Most power system circuit elements are primarily inductive and, therefore, the presence of shunt capacitors used for power-factor correction or harmonic filtering can cause cyclic energy transfer between the inductive and capacitive elements at the natural frequency of resonance.
At this frequency the inductive and capacitive reactances are equal.The combination of inductive (L) and capacitive (C) elements as viewed from a bus of interest, generally the bus at which harmonic currents are injected by a nonlinear load (source bus), can result in either a series resonance (L and C in series) or a parallel resonance (L and C in parallel).
At either series or parallel resonance, the net impedance is resistive. In harmonic studies, it is essential that the driving-point impedance, as seen from the harmonic source bus (or other bus of interest), be examined to identify the series and parallel resonance frequencies and resulting impedances.

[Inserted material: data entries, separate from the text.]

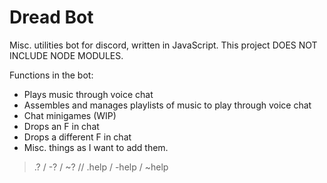 # Dread Bot

Misc. utilities bot for discord, written in JavaScript.
This project DOES NOT INCLUDE NODE MODULES.

Functions in the bot:

* Plays music through voice chat
* Assembles and manages playlists of music to play through voice chat
* Chat minigames (WIP)
* Drops an F in chat
* Drops a different F in chat
* Misc. things as I want to add them.

> .? / -? / ~? // .help / -help / ~help
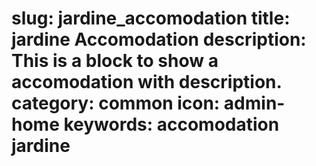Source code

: slug: jardine_accomodation
title: jardine Accomodation
description: This is a block to show a accomodation with description.
category: common
icon: admin-home
keywords: accomodation jardine
=====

In practical electrical systems, PF correction capacitors are utilized to offset the power factor penalty imposed by the utility. This can create an abnormal situation, because the combination of capacitors and inductive elements in the system can result in either series or parallel resonance or a combination of both depending upon the system configuration.

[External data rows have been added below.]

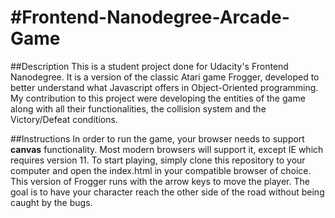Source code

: #Frontend-Nanodegree-Arcade-Game
===============================
##Description
This is a student project done for Udacity's Frontend Nanodegree. It is a version of the classic Atari game Frogger, developed to better understand what Javascript offers in Object-Oriented programming. My contribution to this project were developing the entities of the game along with all their functionalities, the collision system and the Victory/Defeat conditions.

##Instructions
In order to run the game, your browser needs to support **canvas** functionality. Most modern browsers will support it, except IE which requires version 11. To start playing, simply clone this repository to your computer and open the index.html in your compatible browser of choice. This version of Frogger runs with the arrow keys to move the player. The goal is to have your character reach the other side of the road without being caught by the bugs.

Usually parallel resonance occurs more often because capacitor banks act in parallel with system impedance (inductive); this can be a matter of concern if the resonant frequency happens to be close
to one of the frequencies generated by the harmonic sources in the system.
The result of a series resonance may be the flow of unexpected amounts of harmonic currents through certain elements. A common manifestation of excessive harmonic current flow is inadvertent relay operation, burned fuses, and overheating of cables, etc.